START Supplied information
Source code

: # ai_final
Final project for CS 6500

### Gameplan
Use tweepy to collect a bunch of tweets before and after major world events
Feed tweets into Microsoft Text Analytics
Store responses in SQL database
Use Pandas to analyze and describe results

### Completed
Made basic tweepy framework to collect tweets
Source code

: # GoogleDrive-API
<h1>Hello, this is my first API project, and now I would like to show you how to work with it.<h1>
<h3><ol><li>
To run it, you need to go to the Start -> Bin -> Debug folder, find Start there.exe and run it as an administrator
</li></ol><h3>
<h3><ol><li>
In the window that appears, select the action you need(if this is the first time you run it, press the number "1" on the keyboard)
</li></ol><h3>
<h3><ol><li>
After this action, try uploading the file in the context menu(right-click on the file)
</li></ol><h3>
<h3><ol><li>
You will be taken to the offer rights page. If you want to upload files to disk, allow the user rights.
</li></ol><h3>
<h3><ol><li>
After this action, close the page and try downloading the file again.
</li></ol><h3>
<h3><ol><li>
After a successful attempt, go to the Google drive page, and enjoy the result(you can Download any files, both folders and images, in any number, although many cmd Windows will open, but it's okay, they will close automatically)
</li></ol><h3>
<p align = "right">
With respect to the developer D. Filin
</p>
END Supplied information
Task objective: Gather each line of the listing containing the word "action" and show it.

Solution for this task:
In the window that appears, select the action you need(if this is the first time you run it, press the number "1" on the keyboard)
After this action, try uploading the file in the context menu(right-click on the file)
After this action, close the page and try downloading the file again.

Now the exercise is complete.